“Who’s winning the mobile platform wars, Apple’s iOS or Google’s Android?”
Glass has to be connected to an Android phone for the device to work, this may then limit the potential market available to Glass as only Android mobile phone owners have the technology available; whilst Apple, Microsoft and other mobile companies are not compatible with Glass. Therefore, depending which company, iOS and Apple, has the most control over the market will demonstrate whether Google should in fact make Glass accessible to other mobile phone companies in case they are not the industry leader.
Comscope MobiLens studying attempts to measure the smartphone platforms used by everyone over the age of 13 in the U.S. The numbers were released in the first 1/4 of 2013 but relate to every every phone sold, not just recently. Android are leading this data collection by 52.3% compared with iOS’ 37.8%, insinuating that more Android phones have been sold over the years.
IDC comments that worldwide, Android phones sell a lot more units that Apple sells of the iPhone, in 2012 Android had more than 70% share compared to 21% for iPhone. Indicating that not only in the U.S but worldwide, more Android phones are sold than iPhones, and by a difference of 49% globally.
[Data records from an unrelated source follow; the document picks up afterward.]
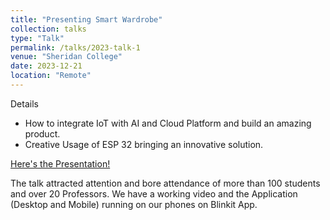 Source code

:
 ```yaml
---
title: "Presenting Smart Wardrobe"
collection: talks
type: "Talk"
permalink: /talks/2023-talk-1
venue: "Sheridan College"
date: 2023-12-21
location: "Remote"
---
```


Details
* How to integrate IoT with AI and Cloud Platform and build an amazing product.
* Creative Usage of ESP 32 bringing an innovative solution.


[Here's the Presentation!](https://docs.google.com/presentation/d/1khLjw3KMAkeoAsWIRLMbk1tUsUZBTniG/edit?usp=drive_link&ouid=116967566833159315708&rtpof=true&sd=true)

The talk attracted attention and bore attendance of more than 100 students and over 20 Professors. We have a working video and the Application (Desktop and Mobile) running on our phones on Blinkit App. 
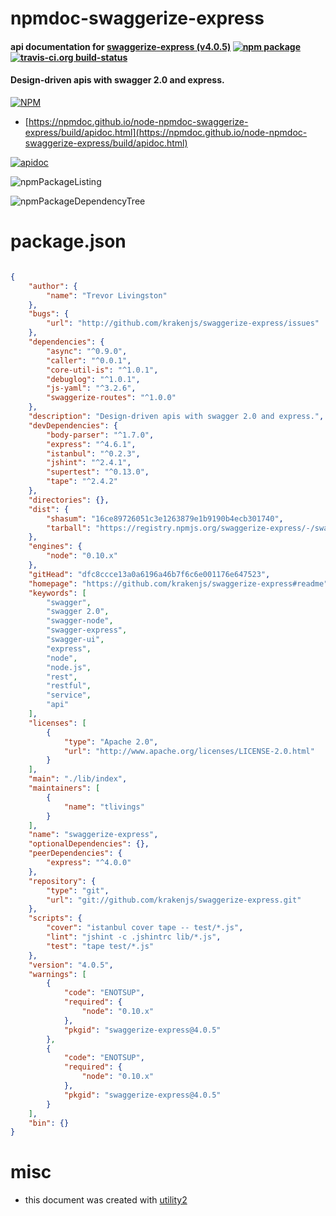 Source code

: # npmdoc-swaggerize-express

#### api documentation for  [swaggerize-express (v4.0.5)](https://github.com/krakenjs/swaggerize-express#readme)  [![npm package](https://img.shields.io/npm/v/npmdoc-swaggerize-express.svg?style=flat-square)](https://www.npmjs.org/package/npmdoc-swaggerize-express) [![travis-ci.org build-status](https://api.travis-ci.org/npmdoc/node-npmdoc-swaggerize-express.svg)](https://travis-ci.org/npmdoc/node-npmdoc-swaggerize-express)

#### Design-driven apis with swagger 2.0 and express.

[![NPM](https://nodei.co/npm/swaggerize-express.png?downloads=true&downloadRank=true&stars=true)](https://www.npmjs.com/package/swaggerize-express)

- [https://npmdoc.github.io/node-npmdoc-swaggerize-express/build/apidoc.html](https://npmdoc.github.io/node-npmdoc-swaggerize-express/build/apidoc.html)

[![apidoc](https://npmdoc.github.io/node-npmdoc-swaggerize-express/build/screenCapture.buildCi.browser.%252Ftmp%252Fbuild%252Fapidoc.html.png)](https://npmdoc.github.io/node-npmdoc-swaggerize-express/build/apidoc.html)

![npmPackageListing](https://npmdoc.github.io/node-npmdoc-swaggerize-express/build/screenCapture.npmPackageListing.svg)

![npmPackageDependencyTree](https://npmdoc.github.io/node-npmdoc-swaggerize-express/build/screenCapture.npmPackageDependencyTree.svg)



# package.json

```json

{
    "author": {
        "name": "Trevor Livingston"
    },
    "bugs": {
        "url": "http://github.com/krakenjs/swaggerize-express/issues"
    },
    "dependencies": {
        "async": "^0.9.0",
        "caller": "^0.0.1",
        "core-util-is": "^1.0.1",
        "debuglog": "^1.0.1",
        "js-yaml": "^3.2.6",
        "swaggerize-routes": "^1.0.0"
    },
    "description": "Design-driven apis with swagger 2.0 and express.",
    "devDependencies": {
        "body-parser": "^1.7.0",
        "express": "^4.6.1",
        "istanbul": "^0.2.3",
        "jshint": "^2.4.1",
        "supertest": "^0.13.0",
        "tape": "^2.4.2"
    },
    "directories": {},
    "dist": {
        "shasum": "16ce89726051c3e1263879e1b9190b4ecb301740",
        "tarball": "https://registry.npmjs.org/swaggerize-express/-/swaggerize-express-4.0.5.tgz"
    },
    "engines": {
        "node": "0.10.x"
    },
    "gitHead": "dfc8ccce13a0a6196a46b7f6c6e001176e647523",
    "homepage": "https://github.com/krakenjs/swaggerize-express#readme",
    "keywords": [
        "swagger",
        "swagger 2.0",
        "swagger-node",
        "swagger-express",
        "swagger-ui",
        "express",
        "node",
        "node.js",
        "rest",
        "restful",
        "service",
        "api"
    ],
    "licenses": [
        {
            "type": "Apache 2.0",
            "url": "http://www.apache.org/licenses/LICENSE-2.0.html"
        }
    ],
    "main": "./lib/index",
    "maintainers": [
        {
            "name": "tlivings"
        }
    ],
    "name": "swaggerize-express",
    "optionalDependencies": {},
    "peerDependencies": {
        "express": "^4.0.0"
    },
    "repository": {
        "type": "git",
        "url": "git://github.com/krakenjs/swaggerize-express.git"
    },
    "scripts": {
        "cover": "istanbul cover tape -- test/*.js",
        "lint": "jshint -c .jshintrc lib/*.js",
        "test": "tape test/*.js"
    },
    "version": "4.0.5",
    "warnings": [
        {
            "code": "ENOTSUP",
            "required": {
                "node": "0.10.x"
            },
            "pkgid": "swaggerize-express@4.0.5"
        },
        {
            "code": "ENOTSUP",
            "required": {
                "node": "0.10.x"
            },
            "pkgid": "swaggerize-express@4.0.5"
        }
    ],
    "bin": {}
}
```



# misc
- this document was created with [utility2](https://github.com/kaizhu256/node-utility2)
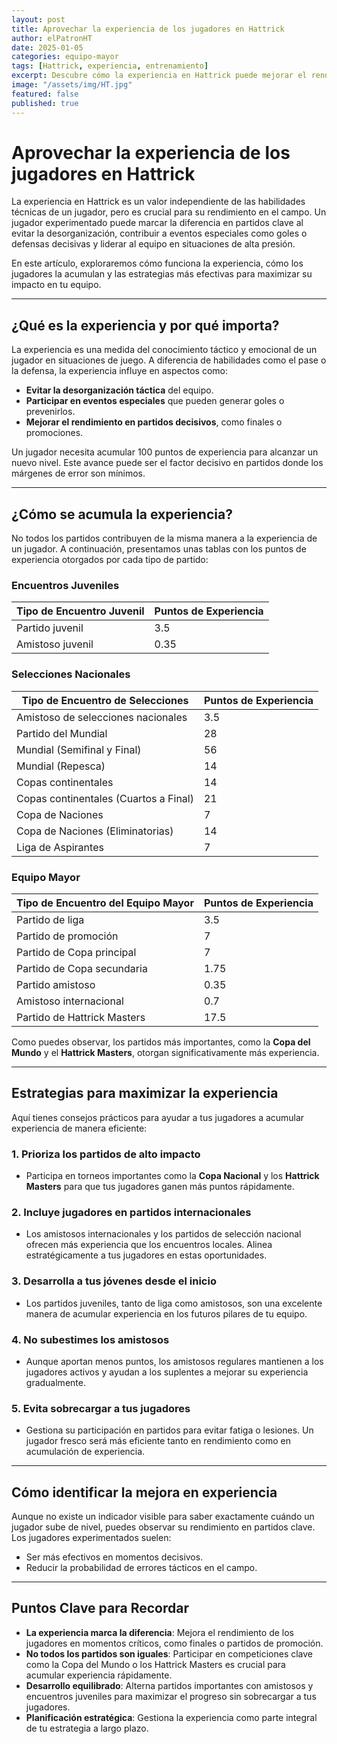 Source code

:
 ```yaml
---
layout: post
title: Aprovechar la experiencia de los jugadores en Hattrick
author: elPatronHT
date: 2025-01-05
categories: equipo-mayor
tags: [Hattrick, experiencia, entrenamiento]
excerpt: Descubre cómo la experiencia en Hattrick puede mejorar el rendimiento de tus jugadores y llevar a tu equipo al éxito.
image: "/assets/img/HT.jpg"
featured: false
published: true
---
```


# Aprovechar la experiencia de los jugadores en Hattrick

La experiencia en Hattrick es un valor independiente de las habilidades técnicas de un jugador, pero es crucial para su rendimiento en el campo. Un jugador experimentado puede marcar la diferencia en partidos clave al evitar la desorganización, contribuir a eventos especiales como goles o defensas decisivas y liderar al equipo en situaciones de alta presión.

En este artículo, exploraremos cómo funciona la experiencia, cómo los jugadores la acumulan y las estrategias más efectivas para maximizar su impacto en tu equipo.

---

## ¿Qué es la experiencia y por qué importa?

La experiencia es una medida del conocimiento táctico y emocional de un jugador en situaciones de juego. A diferencia de habilidades como el pase o la defensa, la experiencia influye en aspectos como:

- **Evitar la desorganización táctica** del equipo.
- **Participar en eventos especiales** que pueden generar goles o prevenirlos.
- **Mejorar el rendimiento en partidos decisivos**, como finales o promociones.

Un jugador necesita acumular 100 puntos de experiencia para alcanzar un nuevo nivel. Este avance puede ser el factor decisivo en partidos donde los márgenes de error son mínimos.

---

## ¿Cómo se acumula la experiencia?

No todos los partidos contribuyen de la misma manera a la experiencia de un jugador. A continuación, presentamos unas tablas con los puntos de experiencia otorgados por cada tipo de partido:

### **Encuentros Juveniles**

| **Tipo de Encuentro Juvenil** | **Puntos de Experiencia** |
| ----------------------------- | ------------------------- |
| Partido juvenil               | 3.5                       |
| Amistoso juvenil              | 0.35                      |

### **Selecciones Nacionales**

| **Tipo de Encuentro de Selecciones**  | **Puntos de Experiencia** |
| ------------------------------------- | ------------------------- |
| Amistoso de selecciones nacionales    | 3.5                       |
| Partido del Mundial                   | 28                        |
| Mundial (Semifinal y Final)           | 56                        |
| Mundial (Repesca)                     | 14                        |
| Copas continentales                   | 14                        |
| Copas continentales (Cuartos a Final) | 21                        |
| Copa de Naciones                      | 7                         |
| Copa de Naciones (Eliminatorias)      | 14                        |
| Liga de Aspirantes                    | 7                         |

### **Equipo Mayor**

| **Tipo de Encuentro del Equipo Mayor** | **Puntos de Experiencia** |
| -------------------------------------- | ------------------------- |
| Partido de liga                        | 3.5                       |
| Partido de promoción                   | 7                         |
| Partido de Copa principal              | 7                         |
| Partido de Copa secundaria             | 1.75                      |
| Partido amistoso                       | 0.35                      |
| Amistoso internacional                 | 0.7                       |
| Partido de Hattrick Masters            | 17.5                      |

Como puedes observar, los partidos más importantes, como la **Copa del Mundo** y el **Hattrick Masters**, otorgan significativamente más experiencia.

---

## Estrategias para maximizar la experiencia

Aquí tienes consejos prácticos para ayudar a tus jugadores a acumular experiencia de manera eficiente:

### 1. **Prioriza los partidos de alto impacto**

- Participa en torneos importantes como la **Copa Nacional** y los **Hattrick Masters** para que tus jugadores ganen más puntos rápidamente.

### 2. **Incluye jugadores en partidos internacionales**

- Los amistosos internacionales y los partidos de selección nacional ofrecen más experiencia que los encuentros locales. Alinea estratégicamente a tus jugadores en estas oportunidades.

### 3. **Desarrolla a tus jóvenes desde el inicio**

- Los partidos juveniles, tanto de liga como amistosos, son una excelente manera de acumular experiencia en los futuros pilares de tu equipo.

### 4. **No subestimes los amistosos**

- Aunque aportan menos puntos, los amistosos regulares mantienen a los jugadores activos y ayudan a los suplentes a mejorar su experiencia gradualmente.

### 5. **Evita sobrecargar a tus jugadores**

- Gestiona su participación en partidos para evitar fatiga o lesiones. Un jugador fresco será más eficiente tanto en rendimiento como en acumulación de experiencia.

---

## Cómo identificar la mejora en experiencia

Aunque no existe un indicador visible para saber exactamente cuándo un jugador sube de nivel, puedes observar su rendimiento en partidos clave. Los jugadores experimentados suelen:

- Ser más efectivos en momentos decisivos.
- Reducir la probabilidad de errores tácticos en el campo.

---

## Puntos Clave para Recordar

- **La experiencia marca la diferencia**: Mejora el rendimiento de los jugadores en momentos críticos, como finales o partidos de promoción.
- **No todos los partidos son iguales**: Participar en competiciones clave como la Copa del Mundo o los Hattrick Masters es crucial para acumular experiencia rápidamente.
- **Desarrollo equilibrado**: Alterna partidos importantes con amistosos y encuentros juveniles para maximizar el progreso sin sobrecargar a tus jugadores.
- **Planificación estratégica**: Gestiona la experiencia como parte integral de tu estrategia a largo plazo.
This would encourage Google that making Glass accessible through any phone not a high priority as it appears they are leading the industry by a large margin and therefore have a larger basis of customers to offer to rather than if Apple made their own device to sell alongside their iPhone.
Whilst always following close in second place, Apple didn’t manage to sell more units than Samsung which deals primarily with Android phones measured on a worldwide scale. Nonetheless, Statergy Analytics stated that Apple’s iPhone outpaced Samsung’s shipments but these numbers relate to all types of mobile phones which may not even carry the necessary technology needed for Glass.
Apple however are clearly making a larger profitability by taking 72% of the profit in the last quarter, this would indicate that Apple have more amount of disposable or saved money to spend on the development of products and technology involved, possibly leading to them creating a strong competitor against Glass with the money they have access to.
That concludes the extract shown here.